Three systems exist for such assessment (▶Table 36.1). Kudo 20 described five types of pit pattern; types III and IV indicate noninvasive disease and are suitable for ER. Experts suggest that the combination of chromic dye and magnification is required to assess the Kudo pit pattern. The Sano classification 21 is based on the capillary pattern as observed under NBI. Three types are recognized. Sano type II indicates noninvasive disease suitable for ER. Recently, the NBI International Colorectal Endoscopic (NICE) 19 criteria have been described. These are based on a combination of color, vessel, and surface pattern. The score has been reported to have a sensitivity of 94.9% and negative predictive value of 95.9% when any one of the three criteria demonstrate evidence of submucosal invasion, with substantial interobserver agreement (Kappa value 0.70).
Combining Paris classification, surface morphology, and lesion location is very useful for stratifying the risk of SMIC. Distal colonic lesions in general have a higher risk of SMIC. In large Japanese and Western 6 , 22 studies, 90% of lesions greater than or equal to 20 mm presenting for endoscopic resection are granular and greater than 75% are Paris 0–IIa class. In the absence of Kudo V pit pattern or a depressed “c” component, both strong predictors of invasive disease, the risk of SMIC varies with LSL morphology 23 (▶Fig. 36.6). In granular lesions, the risk is 0.9% for 0–IIa, 2.9% for 0–Is, and 7.1% for 0–IIa/Is lesions, with a greater risk in the distal colon. Nongranular lesions are at higher risk for SMIC with a 4% risk for 0–IIa NG lesions, 12.8% for 0–IIa + Is NG, and 16.7% for 0–Is NG. Again, there is generally a greater risk in the distal colon. This information can inform a targeted approach to ER, employing en bloc excision in the case of those lesions with a predicted high risk for SMIC.
36.4 Resection Technique
36.4.1 Endoscopic Mucosal Resection
Injection Technique
An adequate submucosal cushion is required for safe EMR, and is used to improve access to the lesion.
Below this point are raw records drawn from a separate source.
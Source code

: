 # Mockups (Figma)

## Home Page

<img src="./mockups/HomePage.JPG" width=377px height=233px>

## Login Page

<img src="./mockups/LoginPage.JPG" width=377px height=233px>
A deficient cushion risks deep injury to the colonic wall; an excessive cushion creates tension and can impede snare capture and visibility during the resection (▶Fig. 36.7).
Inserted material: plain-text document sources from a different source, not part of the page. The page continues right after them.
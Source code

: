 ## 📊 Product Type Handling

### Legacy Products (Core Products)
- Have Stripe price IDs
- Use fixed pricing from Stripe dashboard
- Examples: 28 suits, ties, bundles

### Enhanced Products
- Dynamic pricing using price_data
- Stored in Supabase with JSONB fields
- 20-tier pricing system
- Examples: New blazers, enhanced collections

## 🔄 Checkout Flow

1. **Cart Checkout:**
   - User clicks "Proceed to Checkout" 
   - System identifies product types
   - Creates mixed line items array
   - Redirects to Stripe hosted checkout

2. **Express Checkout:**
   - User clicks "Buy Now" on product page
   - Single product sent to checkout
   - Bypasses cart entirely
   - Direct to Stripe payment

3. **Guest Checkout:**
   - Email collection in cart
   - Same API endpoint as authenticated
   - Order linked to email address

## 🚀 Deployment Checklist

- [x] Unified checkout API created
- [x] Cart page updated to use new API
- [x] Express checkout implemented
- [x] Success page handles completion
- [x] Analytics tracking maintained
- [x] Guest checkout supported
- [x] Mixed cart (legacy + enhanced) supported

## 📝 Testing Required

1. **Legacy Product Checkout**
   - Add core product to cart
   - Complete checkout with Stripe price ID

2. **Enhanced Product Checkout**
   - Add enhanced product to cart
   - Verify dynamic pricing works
The technique for injection is as follows:
Position the lesion at 6 o’clock in the colonoscopic view.
Place the tip of the catheter at 30 to 45 degrees tangential to the lesion.
Ask the assistant to extend the needle.
Ask the assistant to commence injection while simultaneously stabbing the mucosa with the needle tip. Confirmation that the submucosal plane has been entered is with immediate and swift elevation of the lesion.
Dynamic movement of the catheter during injection can be used to elevate the lesion to the required orientation with the needle tip anchored in the submucosal cushion. The most inaccessible portion of the lesion can often be exposed in this manner.
If the lesion does not lift, consider the following:
Extramural needle placement: Gentle pulling back on the injection catheter will usually locate the submucosal plane.
Needle tip remaining within the colonic lumen: Recognized by visualization of chromoinjectate spilling into the lumen.
Nonlifting lesion: This can be caused by submucosal fibrosis from a previous resection attempt, previous biopsy, or lesion biology (SMIC). The appearances of canyoning (lifting of the surrounding normal mucosa without lifting of the lesion) and the “jet sign” (rapid ejection of the chromoinjectate from the lesion) are confirmatory signs associated with nonlifting.
Intramucosal injection is another type of failed injection. This can be recognized by immediate bleb-like elevation of the mucosa with no simultaneous lifting of the lesion. The bleb can be punctured with the needle tip and the injection repeated.